■ TRY IT ■
Without copying any pictures, restate exactly the lines from the start of the records through the line containing "## Abstract".

■ EXTRACTED ENTRIES ■
[Start of section]

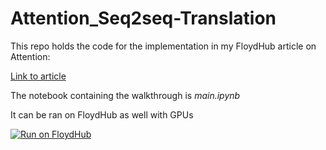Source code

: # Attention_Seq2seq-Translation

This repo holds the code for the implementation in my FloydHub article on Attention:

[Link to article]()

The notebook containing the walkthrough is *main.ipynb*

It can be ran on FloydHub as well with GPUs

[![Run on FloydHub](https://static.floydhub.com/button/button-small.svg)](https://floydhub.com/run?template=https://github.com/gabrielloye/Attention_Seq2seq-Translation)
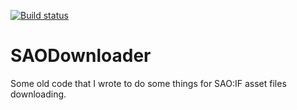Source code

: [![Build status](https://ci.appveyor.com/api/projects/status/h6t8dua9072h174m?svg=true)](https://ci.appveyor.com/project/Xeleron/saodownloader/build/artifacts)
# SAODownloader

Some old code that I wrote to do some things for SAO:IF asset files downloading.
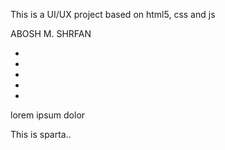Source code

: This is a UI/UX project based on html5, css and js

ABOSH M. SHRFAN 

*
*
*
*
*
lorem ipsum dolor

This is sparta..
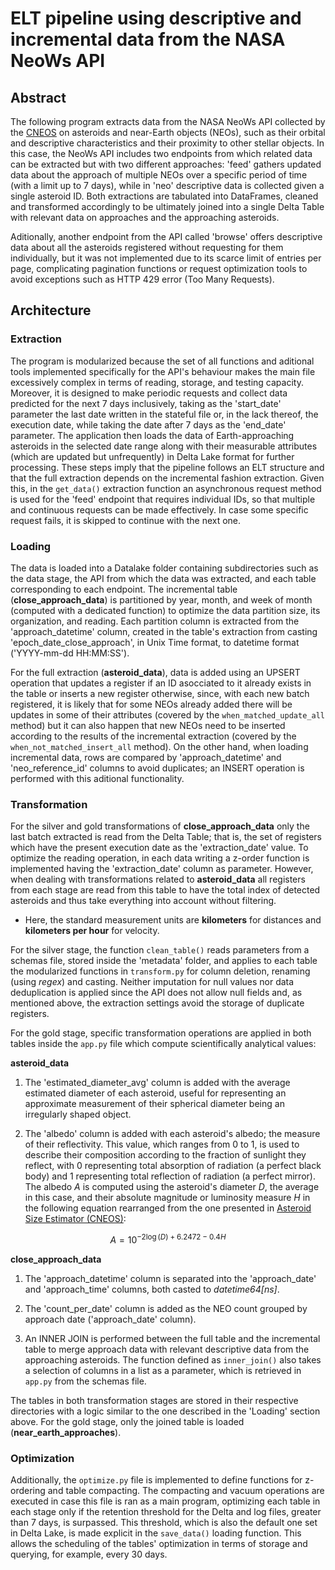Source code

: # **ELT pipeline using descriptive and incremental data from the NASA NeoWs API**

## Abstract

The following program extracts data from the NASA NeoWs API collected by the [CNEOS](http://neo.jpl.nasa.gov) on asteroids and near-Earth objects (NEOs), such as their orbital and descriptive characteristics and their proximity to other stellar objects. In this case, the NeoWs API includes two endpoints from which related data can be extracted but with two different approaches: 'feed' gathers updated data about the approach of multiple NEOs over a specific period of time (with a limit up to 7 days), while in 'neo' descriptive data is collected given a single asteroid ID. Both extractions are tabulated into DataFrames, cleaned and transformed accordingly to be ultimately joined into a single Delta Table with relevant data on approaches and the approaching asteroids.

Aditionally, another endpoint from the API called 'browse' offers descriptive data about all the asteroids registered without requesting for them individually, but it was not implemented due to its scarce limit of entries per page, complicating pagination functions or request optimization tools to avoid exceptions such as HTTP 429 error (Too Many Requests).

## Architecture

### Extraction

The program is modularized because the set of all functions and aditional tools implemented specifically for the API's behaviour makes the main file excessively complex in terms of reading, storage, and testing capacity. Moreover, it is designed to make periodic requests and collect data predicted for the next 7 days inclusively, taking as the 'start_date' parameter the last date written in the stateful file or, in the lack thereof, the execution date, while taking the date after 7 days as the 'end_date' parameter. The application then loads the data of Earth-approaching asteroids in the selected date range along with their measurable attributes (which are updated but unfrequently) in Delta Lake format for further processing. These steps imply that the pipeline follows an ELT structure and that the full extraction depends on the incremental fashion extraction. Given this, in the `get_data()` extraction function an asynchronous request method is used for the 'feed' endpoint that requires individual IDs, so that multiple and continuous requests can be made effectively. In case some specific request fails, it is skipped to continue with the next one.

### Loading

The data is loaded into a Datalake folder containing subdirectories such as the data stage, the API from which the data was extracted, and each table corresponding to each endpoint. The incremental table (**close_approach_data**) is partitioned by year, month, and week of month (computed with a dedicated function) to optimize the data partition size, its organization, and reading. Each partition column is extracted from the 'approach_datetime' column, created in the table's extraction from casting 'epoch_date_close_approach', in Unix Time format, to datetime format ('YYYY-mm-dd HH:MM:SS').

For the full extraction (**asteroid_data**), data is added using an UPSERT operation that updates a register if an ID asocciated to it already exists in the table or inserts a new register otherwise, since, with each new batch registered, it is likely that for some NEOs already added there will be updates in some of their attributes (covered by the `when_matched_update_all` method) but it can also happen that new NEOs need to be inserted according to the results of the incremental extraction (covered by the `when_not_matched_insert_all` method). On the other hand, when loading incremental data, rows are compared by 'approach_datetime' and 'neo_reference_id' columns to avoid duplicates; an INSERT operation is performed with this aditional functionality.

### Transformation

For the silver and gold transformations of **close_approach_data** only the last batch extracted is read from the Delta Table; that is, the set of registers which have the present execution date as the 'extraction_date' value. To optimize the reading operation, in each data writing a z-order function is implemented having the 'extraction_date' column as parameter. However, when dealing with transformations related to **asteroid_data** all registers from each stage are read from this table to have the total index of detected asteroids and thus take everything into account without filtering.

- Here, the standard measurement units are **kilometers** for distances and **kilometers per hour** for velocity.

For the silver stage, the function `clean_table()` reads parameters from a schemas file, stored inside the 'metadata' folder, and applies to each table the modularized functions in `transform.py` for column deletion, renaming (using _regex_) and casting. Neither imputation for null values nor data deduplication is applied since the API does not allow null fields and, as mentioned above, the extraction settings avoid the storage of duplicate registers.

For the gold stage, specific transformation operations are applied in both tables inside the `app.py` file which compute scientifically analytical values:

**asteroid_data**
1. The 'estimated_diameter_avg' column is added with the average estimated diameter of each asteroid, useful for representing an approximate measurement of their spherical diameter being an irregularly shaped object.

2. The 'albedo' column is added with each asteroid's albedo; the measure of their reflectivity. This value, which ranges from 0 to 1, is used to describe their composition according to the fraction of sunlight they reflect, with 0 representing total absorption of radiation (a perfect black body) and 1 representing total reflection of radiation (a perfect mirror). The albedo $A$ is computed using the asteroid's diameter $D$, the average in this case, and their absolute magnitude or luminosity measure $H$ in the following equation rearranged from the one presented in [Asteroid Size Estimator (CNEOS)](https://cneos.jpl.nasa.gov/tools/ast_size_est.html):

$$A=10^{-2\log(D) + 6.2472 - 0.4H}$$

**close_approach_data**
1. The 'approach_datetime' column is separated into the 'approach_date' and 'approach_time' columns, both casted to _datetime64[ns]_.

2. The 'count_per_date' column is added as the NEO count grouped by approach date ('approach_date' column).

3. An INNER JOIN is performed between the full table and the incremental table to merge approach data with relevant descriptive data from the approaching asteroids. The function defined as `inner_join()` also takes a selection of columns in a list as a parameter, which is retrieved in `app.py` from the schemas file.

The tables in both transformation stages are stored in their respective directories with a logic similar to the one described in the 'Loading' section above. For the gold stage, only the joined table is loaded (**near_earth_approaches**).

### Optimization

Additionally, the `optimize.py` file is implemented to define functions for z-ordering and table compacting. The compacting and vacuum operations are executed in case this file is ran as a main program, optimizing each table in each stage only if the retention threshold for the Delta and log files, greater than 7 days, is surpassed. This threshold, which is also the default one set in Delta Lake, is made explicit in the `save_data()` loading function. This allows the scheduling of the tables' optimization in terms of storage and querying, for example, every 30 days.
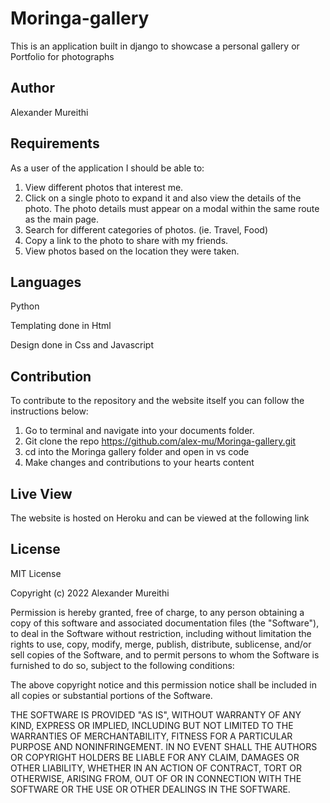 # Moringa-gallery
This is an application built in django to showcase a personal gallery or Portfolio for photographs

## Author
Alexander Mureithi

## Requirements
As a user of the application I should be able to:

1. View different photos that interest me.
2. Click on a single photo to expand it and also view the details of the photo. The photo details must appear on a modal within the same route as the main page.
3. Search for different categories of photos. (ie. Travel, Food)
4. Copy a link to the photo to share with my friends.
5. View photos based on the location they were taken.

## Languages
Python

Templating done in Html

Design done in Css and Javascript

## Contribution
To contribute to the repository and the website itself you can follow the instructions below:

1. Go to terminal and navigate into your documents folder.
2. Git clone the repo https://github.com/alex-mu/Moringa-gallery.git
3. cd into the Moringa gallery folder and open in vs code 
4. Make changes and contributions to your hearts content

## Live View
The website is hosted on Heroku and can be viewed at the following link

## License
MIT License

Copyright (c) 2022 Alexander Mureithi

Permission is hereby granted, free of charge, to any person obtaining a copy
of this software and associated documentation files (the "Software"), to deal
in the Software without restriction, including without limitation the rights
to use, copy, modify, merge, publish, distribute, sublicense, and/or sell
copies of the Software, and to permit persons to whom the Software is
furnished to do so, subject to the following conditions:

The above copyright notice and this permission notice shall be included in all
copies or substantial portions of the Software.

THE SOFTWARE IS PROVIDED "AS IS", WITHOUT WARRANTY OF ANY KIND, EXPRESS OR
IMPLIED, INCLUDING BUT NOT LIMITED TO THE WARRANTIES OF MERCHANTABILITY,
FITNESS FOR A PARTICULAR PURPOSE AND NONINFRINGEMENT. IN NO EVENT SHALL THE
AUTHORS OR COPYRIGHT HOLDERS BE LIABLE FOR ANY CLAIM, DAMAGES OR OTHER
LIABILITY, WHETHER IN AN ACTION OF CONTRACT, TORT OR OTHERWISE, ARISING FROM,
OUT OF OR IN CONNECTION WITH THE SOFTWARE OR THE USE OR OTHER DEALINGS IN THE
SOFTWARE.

[End of section]

■ OUTPUT ■
Source code

: # Attention_Seq2seq-Translation

This repo holds the code for the implementation in my FloydHub article on Attention:

[Link to article]()

The notebook containing the walkthrough is *main.ipynb*

It can be ran on FloydHub as well with GPUs

[![Run on FloydHub](https://static.floydhub.com/button/button-small.svg)](https://floydhub.com/run?template=https://github.com/gabrielloye/Attention_Seq2seq-Translation)
Source code

: [![Build status](https://ci.appveyor.com/api/projects/status/h6t8dua9072h174m?svg=true)](https://ci.appveyor.com/project/Xeleron/saodownloader/build/artifacts)
# SAODownloader

Some old code that I wrote to do some things for SAO:IF asset files downloading.
Source code

: This is a UI/UX project based on html5, css and js

ABOSH M. SHRFAN 

*
*
*
*
*
lorem ipsum dolor

This is sparta..
Source code

: # **ELT pipeline using descriptive and incremental data from the NASA NeoWs API**

## Abstract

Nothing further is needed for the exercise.